More often than not, intentions revolve around fitness, weight or health. So, if like most of us, these topics rose to your consciousness after a slightly over-indulgent Holiday season, we’re here to help inspire you and get started on the right track. But before you get nervous, you can forget calorie counters, scales, heart rate monitors or any type of 10-step program. Our intention is simple. To focus on the best, freshest, seasonal, local and organic ingredients to make the tastiest food we can, to support your health and nourish your well-being.
The irony of living in one of the wealthiest countries in the world is that we face an increasingly political conundrum – we have access to some of the best and the worst food the world has to offer. Food that has the ability to enhance or potentially damage our health.
Our challenge to you, is to make 2010 and beyond, about becoming a ‘Food Opportunist’. By taking the opportunity to make the most of the best quality food you can afford and being conscious and grateful that many of us are actually lucky enough to have this choice. This process is about getting to know the source of our food, the effect on our bodies, our health, community and the long term implications on the environment. So, we’ll be speaking to locals and people that have been consciously producing and consuming for years, to educate us all on our delicious journey.
To kickstart your tastebuds, begin by heading straight into the kitchen and straight into warming the cockles of your heart with this tasty winter squash soup. The one thing that will make all of the difference is using an organic home-made stock as the base for the soup. The flavor difference is substantial and you’ll by-pass the preservatives, artificial flavors or allergens of boxed stock.
Roast Butternut Squash, Ginger and Cilantro Soup
By Susannah Yeung
Makes: 6 cups
2lb butternut squash
1 1/2 tablespoons olive oil, divided
1 1/2 teaspoons salt, divided
1 small yellow onion
2 celery stalks
1 large garlic clove, minced
1 tablespoon grated ginger
2 cups vegetable or chicken stock
1 1/2 cups water
1/2 cup cilantro
Cilantro and sesame oil for garnish
1. Preheat the oven to 450 degrees. Chop the squash roughly into 1-inch squares and toss in 1/2 tablespoon of olive oil and 1/2 teaspoon of salt. Place on a baking tray and roast in the oven for 15-20 minutes until golden.

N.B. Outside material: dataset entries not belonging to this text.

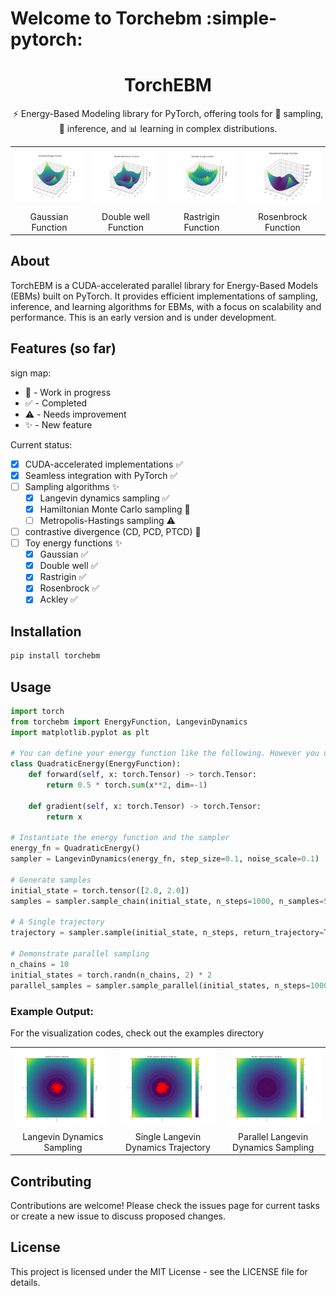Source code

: # Welcome to Torchebm :simple-pytorch:
<h1 align="center">TorchEBM</h1>


<p align="center">⚡ Energy-Based Modeling library for PyTorch, offering tools for 🔬 sampling, 🧠 inference, and 📊 learning in complex distributions.</p>

<table align="center">
  <tr>
    <td><img src="assets/images/e_functions/gaussian.png" alt="Ackley" width="250"/></td>
    <td><img src="assets/images/e_functions/double_well.png" alt="double_well" width="250"/></td>
    <td><img src="assets/images/e_functions/rastrigin.png" alt="rastrigin" width="250"/></td>
    <td><img src="assets/images/e_functions/rosenbrock.png" alt="rosenbrock" width="250"/></td>
  </tr>
  <tr>
    <td align="center">Gaussian Function</td>
    <td align="center">Double well Function</td>
    <td align="center">Rastrigin Function</td>
    <td align="center">Rosenbrock Function</td>
  </tr>
</table>  

## About

TorchEBM is a CUDA-accelerated parallel library for Energy-Based Models (EBMs) built on PyTorch. It provides efficient implementations of sampling, inference, and learning algorithms for EBMs, with a focus on scalability and performance.
This is an early version and is under development.
## Features (so far)

sign map:

- :construction: - Work in progress
- :white_check_mark: - Completed
- :warning: - Needs improvement
- :sparkles: - New feature

Current status:

- [x] CUDA-accelerated implementations :white_check_mark:
- [x] Seamless integration with PyTorch :white_check_mark:
- [ ] Sampling algorithms :sparkles:
    * [x] Langevin dynamics sampling :white_check_mark:
    * [x] Hamiltonian Monte Carlo sampling :construction:
    * [ ] Metropolis-Hastings sampling :warning:
- [ ] contrastive divergence (CD, PCD, PTCD) :construction:
- [ ] Toy energy functions :sparkles:
    * [x] Gaussian :white_check_mark:
    * [x] Double well :white_check_mark:
    * [x] Rastrigin :white_check_mark:
    * [x] Rosenbrock :white_check_mark:
    * [x] Ackley :white_check_mark:
## Installation

```bash
pip install torchebm
```

## Usage
```python
import torch
from torchebm import EnergyFunction, LangevinDynamics
import matplotlib.pyplot as plt

# You can define your energy function like the following. However you don't need to implement the gradient and it is already automated, but for the sake of the example, we'll include it.
class QuadraticEnergy(EnergyFunction):
    def forward(self, x: torch.Tensor) -> torch.Tensor:
        return 0.5 * torch.sum(x**2, dim=-1)
    
    def gradient(self, x: torch.Tensor) -> torch.Tensor:
        return x

# Instantiate the energy function and the sampler
energy_fn = QuadraticEnergy()
sampler = LangevinDynamics(energy_fn, step_size=0.1, noise_scale=0.1)

# Generate samples
initial_state = torch.tensor([2.0, 2.0])
samples = sampler.sample_chain(initial_state, n_steps=1000, n_samples=500)

# A Single trajectory
trajectory = sampler.sample(initial_state, n_steps, return_trajectory=True)

# Demonstrate parallel sampling
n_chains = 10
initial_states = torch.randn(n_chains, 2) * 2
parallel_samples = sampler.sample_parallel(initial_states, n_steps=1000)
```
### Example Output:
For the visualization codes, check out the examples directory
<table>
  <tr>
    <td><img src="assets/images/sampling.jpg" alt="Langevin Dynamics Sampling" width="250"/></td>
    <td><img src="assets/images/trajectory.jpg" alt="Single Langevin Dynamics Trajectory" width="250"/></td>
    <td><img src="assets/images/parallel.jpg" alt="Parallel Langevin Dynamics Sampling" width="250"/></td>
  </tr>
  <tr>
    <td align="center">Langevin Dynamics Sampling</td>
    <td align="center">Single Langevin Dynamics Trajectory</td>
    <td align="center">Parallel Langevin Dynamics Sampling</td>
  </tr>
</table>

## Contributing
Contributions are welcome! Please check the issues page for current tasks or create a new issue to discuss proposed changes.

## License
This project is licensed under the MIT License - see the LICENSE file for details.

2. In the meantime, dice the onion, celery and carrot. Mince the garlic and grate the ginger. Set these ingredients aside until the squash is ready.
3. Remove the roasted squash from the oven when ready. Place a large saucepan on the stove over medium heat. Add 1 tablespoon olive oil and the onion, carrot and celery. Saute until the onion is translucent, then add the garlic and ginger and continue to stir for another 1-2 minutes until aromatic.
4. Add the squash to the pan, pour in the stock and increase the heat. Bring to a boil and then reduce to a simmer for about 15-20 minutes until the squash is soft and falls apart with a fork.
5. Remove from the heat and pour the soup into a blender with the cilantro and puree until the texture is smooth and creamy. Alternatively, leave the soup in the pan and puree with an immersion blender (see note*).
6. Once blended, season with the remaining salt and stir through cilantro and serve. Garnish with sesame oil and cilantro.
*Note: Hot liquid expands when blended. If using a blender, blend in batches and fill less than half way to allow plenty of room for aeration and expansion. If using an immersion blender, be sure to keep blades below the surface of the liquid at all times.